▸ **TASK OBJECTIVE**
Drop every image, then reproduce the data exactly as given.

▸ **GIVEN RECORDS**
::::::::

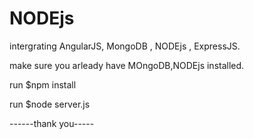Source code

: # NODEjs

intergrating AngularJS, MongoDB , NODEjs , ExpressJS.

make sure you arleady have MOngoDB,NODEjs installed.

run $npm install


run $node server.js

------thank you-----
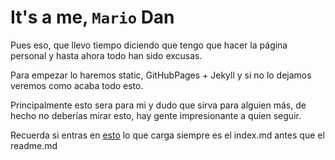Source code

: # It's a me, `Mario` Dan

Pues eso, que llevo tiempo diciendo que tengo que hacer la página personal y hasta 
ahora todo han sido excusas.

Para empezar lo haremos static, GitHubPages + Jekyll y si no lo dejamos veremos como acaba todo esto.

Principalmente esto sera para mi y dudo que sirva para alguien más, de hecho no deberías mirar esto, hay gente impresionante a quien seguir.

Recuerda si entras en [esto](https://dantitan.github.io/ "Who the hell is DanTitan") lo que carga siempre es el index.md antes que el readme.md
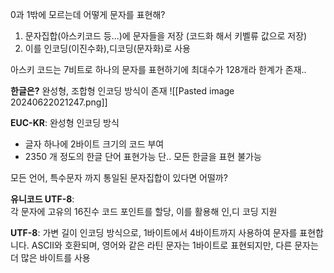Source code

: 
0과 1밖에 모르는데 어떻게 문자를 표현해?

1. 문자집합(아스키코드 등...)에 문자들을 저장 (코드화 해서 키벨류 값으로 저장)
2. 이를 인코딩(이진수화),디코딩(문자화)로 사용

아스키 코드는 7비트로 하나의 문자를 표현하기에 최대수가 128개라 한계가 존재..

**한글은?**
완성형, 조합형 인코딩 방식이 존재
![[Pasted image 20240622021247.png]]

**EUC-KR**: 완성형 인코딩 방식
- 글자 하나에 2바이트 크기의 코드 부여
- 2350 개 정도의 한글 단어 표현가능
단.. 모든 한글을 표현 불가능

모든 언어, 특수문자 까지 통일된 문자집합이 있다면 어떨까?

**유니코드 UTF-8**:  
각 문자에 고유의 16진수 코드 포인트를 할당, 이를 활용해 인,디 코딩 지원

**UTF-8**: 가변 길이 인코딩 방식으로, 1바이트에서 4바이트까지 사용하여 문자를 표현합니다. ASCII와 호환되며, 영어와 같은 라틴 문자는 1바이트로 표현되지만, 다른 문자는 더 많은 바이트를 사용
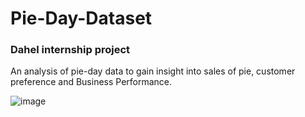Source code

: # Pie-Day-Dataset

### Dahel internship project
An analysis of pie-day data to gain insight into sales of pie, customer preference and Business Performance.

![image](https://https://github.com/TolaniAdedunmola/Pie-Day-Dataset/blob/main/pie%20image.jpg)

::::::::

▸ **OUTPUT OF THE EXERCISE**
Source code

: # NODEjs

intergrating AngularJS, MongoDB , NODEjs , ExpressJS.

make sure you arleady have MOngoDB,NODEjs installed.

run $npm install


run $node server.js

------thank you-----
Source code

: # It's a me, `Mario` Dan

Pues eso, que llevo tiempo diciendo que tengo que hacer la página personal y hasta 
ahora todo han sido excusas.

Para empezar lo haremos static, GitHubPages + Jekyll y si no lo dejamos veremos como acaba todo esto.

Principalmente esto sera para mi y dudo que sirva para alguien más, de hecho no deberías mirar esto, hay gente impresionante a quien seguir.

Recuerda si entras en [esto](https://dantitan.github.io/ "Who the hell is DanTitan") lo que carga siempre es el index.md antes que el readme.md
Source code

: 
0과 1밖에 모르는데 어떻게 문자를 표현해?

1. 문자집합(아스키코드 등...)에 문자들을 저장 (코드화 해서 키벨류 값으로 저장)
2. 이를 인코딩(이진수화),디코딩(문자화)로 사용

아스키 코드는 7비트로 하나의 문자를 표현하기에 최대수가 128개라 한계가 존재..

**한글은?**
완성형, 조합형 인코딩 방식이 존재
![[Pasted image 20240622021247.png]]

**EUC-KR**: 완성형 인코딩 방식
- 글자 하나에 2바이트 크기의 코드 부여
- 2350 개 정도의 한글 단어 표현가능
단.. 모든 한글을 표현 불가능

모든 언어, 특수문자 까지 통일된 문자집합이 있다면 어떨까?

**유니코드 UTF-8**:  
각 문자에 고유의 16진수 코드 포인트를 할당, 이를 활용해 인,디 코딩 지원

**UTF-8**: 가변 길이 인코딩 방식으로, 1바이트에서 4바이트까지 사용하여 문자를 표현합니다. ASCII와 호환되며, 영어와 같은 라틴 문자는 1바이트로 표현되지만, 다른 문자는 더 많은 바이트를 사용
Source code

: # Pie-Day-Dataset

### Dahel internship project
An analysis of pie-day data to gain insight into sales of pie, customer preference and Business Performance.

![image](https://https://github.com/TolaniAdedunmola/Pie-Day-Dataset/blob/main/pie%20image.jpg)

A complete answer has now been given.